Task to carry out: Your copy should match the records exactly, apart from the pictures, which stay out.

Exercise input:
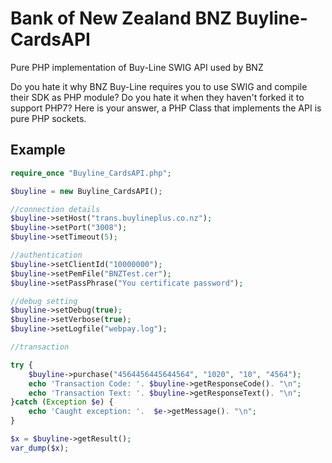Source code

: # Bank of New Zealand BNZ Buyline-CardsAPI
Pure PHP implementation of Buy-Line SWIG API used by BNZ

Do you hate it why BNZ Buy-Line requires you to use SWIG and compile their SDK as PHP module?
Do you hate it when they haven't forked it to support PHP7?
Here is your answer, a PHP Class that implements the API is pure PHP sockets.

## Example

```php
require_once "Buyline_CardsAPI.php";

$buyline = new Buyline_CardsAPI();

//connection details
$buyline->setHost("trans.buylineplus.co.nz");
$buyline->setPort("3008");
$buyline->setTimeout(5);

//authentication
$buyline->setClientId("10000000");
$buyline->setPemFile("BNZTest.cer");
$buyline->setPassPhrase("You certificate password");

//debug setting
$buyline->setDebug(true);
$buyline->setVerbose(true);
$buyline->setLogfile("webpay.log");

//transaction

try {
    $buyline->purchase("4564456445644564", "1020", "10", "4564");
    echo 'Transaction Code: '. $buyline->getResponseCode(). "\n";
    echo 'Transaction Text: '. $buyline->getResponseText(). "\n";
}catch (Exception $e) {
    echo 'Caught exception: '.  $e->getMessage(). "\n";
}

$x = $buyline->getResult();
var_dump($x);
```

Finished task:
Source code

: # Bank of New Zealand BNZ Buyline-CardsAPI
Pure PHP implementation of Buy-Line SWIG API used by BNZ

Do you hate it why BNZ Buy-Line requires you to use SWIG and compile their SDK as PHP module?
Do you hate it when they haven't forked it to support PHP7?
Here is your answer, a PHP Class that implements the API is pure PHP sockets.

## Example

```php
require_once "Buyline_CardsAPI.php";

$buyline = new Buyline_CardsAPI();

//connection details
$buyline->setHost("trans.buylineplus.co.nz");
$buyline->setPort("3008");
$buyline->setTimeout(5);

//authentication
$buyline->setClientId("10000000");
$buyline->setPemFile("BNZTest.cer");
$buyline->setPassPhrase("You certificate password");

//debug setting
$buyline->setDebug(true);
$buyline->setVerbose(true);
$buyline->setLogfile("webpay.log");

//transaction

try {
    $buyline->purchase("4564456445644564", "1020", "10", "4564");
    echo 'Transaction Code: '. $buyline->getResponseCode(). "\n";
    echo 'Transaction Text: '. $buyline->getResponseText(). "\n";
}catch (Exception $e) {
    echo 'Caught exception: '.  $e->getMessage(). "\n";
}

$x = $buyline->getResult();
var_dump($x);
```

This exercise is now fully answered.